### Task to complete
Copy each line from the data that has the word "Screenshot" in it.

Source records
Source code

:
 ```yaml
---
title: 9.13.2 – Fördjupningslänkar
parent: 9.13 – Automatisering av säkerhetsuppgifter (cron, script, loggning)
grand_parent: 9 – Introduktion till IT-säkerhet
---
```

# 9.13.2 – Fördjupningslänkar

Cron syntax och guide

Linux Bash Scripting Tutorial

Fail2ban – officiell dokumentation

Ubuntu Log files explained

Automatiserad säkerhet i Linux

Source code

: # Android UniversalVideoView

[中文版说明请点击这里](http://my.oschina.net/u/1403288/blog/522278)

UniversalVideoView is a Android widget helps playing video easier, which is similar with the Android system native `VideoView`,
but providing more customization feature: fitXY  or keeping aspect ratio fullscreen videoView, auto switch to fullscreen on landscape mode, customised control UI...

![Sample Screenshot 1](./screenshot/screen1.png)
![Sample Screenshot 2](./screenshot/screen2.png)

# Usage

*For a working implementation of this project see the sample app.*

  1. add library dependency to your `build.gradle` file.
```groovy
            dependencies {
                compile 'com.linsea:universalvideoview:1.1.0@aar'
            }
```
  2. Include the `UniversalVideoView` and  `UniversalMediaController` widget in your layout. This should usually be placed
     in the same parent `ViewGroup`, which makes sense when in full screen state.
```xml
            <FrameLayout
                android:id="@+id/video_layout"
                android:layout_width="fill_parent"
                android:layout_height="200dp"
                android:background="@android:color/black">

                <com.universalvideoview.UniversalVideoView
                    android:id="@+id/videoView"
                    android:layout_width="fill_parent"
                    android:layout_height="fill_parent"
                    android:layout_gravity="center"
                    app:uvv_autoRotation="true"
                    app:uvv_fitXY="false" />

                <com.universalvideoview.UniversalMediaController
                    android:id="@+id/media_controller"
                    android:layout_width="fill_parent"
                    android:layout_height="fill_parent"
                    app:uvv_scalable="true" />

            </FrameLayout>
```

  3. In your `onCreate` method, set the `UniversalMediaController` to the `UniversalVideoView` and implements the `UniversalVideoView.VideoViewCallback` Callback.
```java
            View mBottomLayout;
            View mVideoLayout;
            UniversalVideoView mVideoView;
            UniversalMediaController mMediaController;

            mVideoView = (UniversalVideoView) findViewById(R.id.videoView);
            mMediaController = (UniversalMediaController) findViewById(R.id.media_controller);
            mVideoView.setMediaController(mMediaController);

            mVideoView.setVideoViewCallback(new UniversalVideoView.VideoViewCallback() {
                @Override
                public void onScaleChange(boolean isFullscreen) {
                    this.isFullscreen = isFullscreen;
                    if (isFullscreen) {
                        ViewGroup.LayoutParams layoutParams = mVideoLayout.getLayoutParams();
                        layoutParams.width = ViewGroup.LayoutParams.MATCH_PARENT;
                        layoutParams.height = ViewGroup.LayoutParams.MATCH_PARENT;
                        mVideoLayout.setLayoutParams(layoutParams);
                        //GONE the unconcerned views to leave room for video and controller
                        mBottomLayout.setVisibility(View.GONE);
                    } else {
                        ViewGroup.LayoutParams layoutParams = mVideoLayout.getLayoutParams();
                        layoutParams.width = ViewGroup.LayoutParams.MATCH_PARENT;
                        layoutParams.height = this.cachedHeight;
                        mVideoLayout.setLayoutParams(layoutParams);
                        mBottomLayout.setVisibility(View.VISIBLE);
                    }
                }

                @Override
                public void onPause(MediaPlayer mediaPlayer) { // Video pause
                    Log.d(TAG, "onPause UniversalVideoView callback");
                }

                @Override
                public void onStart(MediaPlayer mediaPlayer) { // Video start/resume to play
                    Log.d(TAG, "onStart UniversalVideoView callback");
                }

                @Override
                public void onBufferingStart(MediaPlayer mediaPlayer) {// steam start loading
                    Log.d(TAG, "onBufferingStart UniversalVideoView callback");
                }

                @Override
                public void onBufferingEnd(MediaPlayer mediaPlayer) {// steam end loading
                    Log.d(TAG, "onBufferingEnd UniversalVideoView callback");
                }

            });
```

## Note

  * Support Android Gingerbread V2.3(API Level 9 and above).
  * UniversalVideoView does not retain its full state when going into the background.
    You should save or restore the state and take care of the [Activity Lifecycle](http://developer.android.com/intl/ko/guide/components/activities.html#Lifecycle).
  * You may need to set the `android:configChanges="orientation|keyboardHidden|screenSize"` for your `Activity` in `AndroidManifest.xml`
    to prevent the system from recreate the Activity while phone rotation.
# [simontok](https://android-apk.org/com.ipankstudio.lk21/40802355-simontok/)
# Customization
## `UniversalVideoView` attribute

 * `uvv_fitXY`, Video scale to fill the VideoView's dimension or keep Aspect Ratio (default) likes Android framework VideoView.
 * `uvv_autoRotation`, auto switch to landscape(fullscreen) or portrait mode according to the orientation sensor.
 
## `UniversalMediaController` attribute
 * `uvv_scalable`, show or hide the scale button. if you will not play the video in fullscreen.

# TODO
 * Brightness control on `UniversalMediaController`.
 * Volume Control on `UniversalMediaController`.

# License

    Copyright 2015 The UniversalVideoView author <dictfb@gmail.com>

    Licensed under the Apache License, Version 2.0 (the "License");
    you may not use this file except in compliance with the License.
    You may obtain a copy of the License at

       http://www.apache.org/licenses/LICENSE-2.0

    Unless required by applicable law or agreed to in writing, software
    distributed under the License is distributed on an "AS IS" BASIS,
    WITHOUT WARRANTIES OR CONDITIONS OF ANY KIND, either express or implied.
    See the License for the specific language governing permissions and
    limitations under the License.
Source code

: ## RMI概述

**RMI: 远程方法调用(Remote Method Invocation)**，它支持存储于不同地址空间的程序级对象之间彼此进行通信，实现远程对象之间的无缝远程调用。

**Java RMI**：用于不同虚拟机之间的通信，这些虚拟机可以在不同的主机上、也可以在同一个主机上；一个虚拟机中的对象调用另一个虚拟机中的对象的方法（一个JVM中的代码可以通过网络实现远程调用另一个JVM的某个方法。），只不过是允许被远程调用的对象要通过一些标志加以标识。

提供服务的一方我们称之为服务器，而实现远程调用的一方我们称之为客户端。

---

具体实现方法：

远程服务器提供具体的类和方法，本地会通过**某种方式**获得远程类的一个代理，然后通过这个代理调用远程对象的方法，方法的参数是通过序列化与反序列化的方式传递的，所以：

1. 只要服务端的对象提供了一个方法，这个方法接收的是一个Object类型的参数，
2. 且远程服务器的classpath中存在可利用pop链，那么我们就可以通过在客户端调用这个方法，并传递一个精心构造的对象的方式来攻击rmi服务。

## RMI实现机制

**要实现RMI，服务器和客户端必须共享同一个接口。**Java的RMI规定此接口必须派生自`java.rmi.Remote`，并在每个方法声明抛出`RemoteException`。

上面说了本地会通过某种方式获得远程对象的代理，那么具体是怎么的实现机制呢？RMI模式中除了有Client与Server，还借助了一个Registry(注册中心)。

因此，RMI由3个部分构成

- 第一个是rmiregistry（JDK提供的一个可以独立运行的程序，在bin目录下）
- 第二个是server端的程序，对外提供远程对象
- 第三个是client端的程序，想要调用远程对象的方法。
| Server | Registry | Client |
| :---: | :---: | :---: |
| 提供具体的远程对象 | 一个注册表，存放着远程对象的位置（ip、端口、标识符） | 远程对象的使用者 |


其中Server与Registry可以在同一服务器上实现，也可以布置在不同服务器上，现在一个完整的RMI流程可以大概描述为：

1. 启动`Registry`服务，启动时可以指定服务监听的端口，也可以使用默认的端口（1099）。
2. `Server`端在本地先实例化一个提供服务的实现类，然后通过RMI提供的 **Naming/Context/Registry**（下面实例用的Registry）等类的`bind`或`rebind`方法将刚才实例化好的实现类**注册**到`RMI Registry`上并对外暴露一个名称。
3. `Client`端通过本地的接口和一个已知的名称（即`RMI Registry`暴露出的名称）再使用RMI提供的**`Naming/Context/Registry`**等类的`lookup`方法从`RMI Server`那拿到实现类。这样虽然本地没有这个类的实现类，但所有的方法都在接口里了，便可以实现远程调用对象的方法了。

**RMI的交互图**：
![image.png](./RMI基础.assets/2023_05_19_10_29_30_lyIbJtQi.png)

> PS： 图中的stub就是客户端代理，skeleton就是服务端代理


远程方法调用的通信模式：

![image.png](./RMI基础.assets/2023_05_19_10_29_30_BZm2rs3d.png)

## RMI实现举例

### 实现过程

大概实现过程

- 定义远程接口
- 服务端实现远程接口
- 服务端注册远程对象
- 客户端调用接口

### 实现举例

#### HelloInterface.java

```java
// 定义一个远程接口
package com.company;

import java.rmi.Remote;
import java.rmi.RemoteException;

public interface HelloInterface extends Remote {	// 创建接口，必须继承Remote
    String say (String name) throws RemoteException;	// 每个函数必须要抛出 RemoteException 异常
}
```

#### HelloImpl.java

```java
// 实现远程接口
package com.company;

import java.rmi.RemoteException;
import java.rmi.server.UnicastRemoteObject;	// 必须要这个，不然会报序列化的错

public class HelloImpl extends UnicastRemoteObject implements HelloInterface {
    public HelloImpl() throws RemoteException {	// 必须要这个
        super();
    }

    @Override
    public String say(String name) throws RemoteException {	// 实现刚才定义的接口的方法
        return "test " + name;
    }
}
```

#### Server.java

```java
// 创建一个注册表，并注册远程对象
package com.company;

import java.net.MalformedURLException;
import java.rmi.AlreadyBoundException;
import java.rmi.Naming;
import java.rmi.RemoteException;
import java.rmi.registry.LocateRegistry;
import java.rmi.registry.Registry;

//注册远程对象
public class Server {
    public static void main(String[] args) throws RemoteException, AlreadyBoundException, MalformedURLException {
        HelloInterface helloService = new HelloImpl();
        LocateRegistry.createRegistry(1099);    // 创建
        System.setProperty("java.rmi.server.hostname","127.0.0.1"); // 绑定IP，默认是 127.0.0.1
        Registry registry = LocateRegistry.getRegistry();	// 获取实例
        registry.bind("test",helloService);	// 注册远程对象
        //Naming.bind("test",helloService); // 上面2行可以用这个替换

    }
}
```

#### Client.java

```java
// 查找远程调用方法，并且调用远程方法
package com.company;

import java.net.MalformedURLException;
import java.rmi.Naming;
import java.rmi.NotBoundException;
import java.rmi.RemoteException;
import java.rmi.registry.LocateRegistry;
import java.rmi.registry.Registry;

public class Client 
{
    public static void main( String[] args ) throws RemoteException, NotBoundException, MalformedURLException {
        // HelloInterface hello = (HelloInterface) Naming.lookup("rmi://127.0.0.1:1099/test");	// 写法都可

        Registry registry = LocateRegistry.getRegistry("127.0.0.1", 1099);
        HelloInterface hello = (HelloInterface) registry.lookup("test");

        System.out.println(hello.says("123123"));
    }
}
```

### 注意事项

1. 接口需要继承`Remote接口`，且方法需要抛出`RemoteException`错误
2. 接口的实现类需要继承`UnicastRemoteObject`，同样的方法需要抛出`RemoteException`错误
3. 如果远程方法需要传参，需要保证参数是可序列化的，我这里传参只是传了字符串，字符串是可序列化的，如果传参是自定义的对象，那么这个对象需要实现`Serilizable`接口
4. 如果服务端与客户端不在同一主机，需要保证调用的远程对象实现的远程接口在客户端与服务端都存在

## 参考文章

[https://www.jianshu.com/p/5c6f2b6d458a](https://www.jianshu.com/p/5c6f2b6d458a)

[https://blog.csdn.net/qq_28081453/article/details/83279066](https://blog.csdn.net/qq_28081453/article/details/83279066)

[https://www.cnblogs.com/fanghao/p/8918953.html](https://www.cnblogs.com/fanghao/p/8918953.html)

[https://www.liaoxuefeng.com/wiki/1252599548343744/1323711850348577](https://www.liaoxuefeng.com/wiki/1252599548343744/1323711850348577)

### Task solution
![Sample Screenshot 1](./screenshot/screen1.png)
![Sample Screenshot 2](./screenshot/screen2.png)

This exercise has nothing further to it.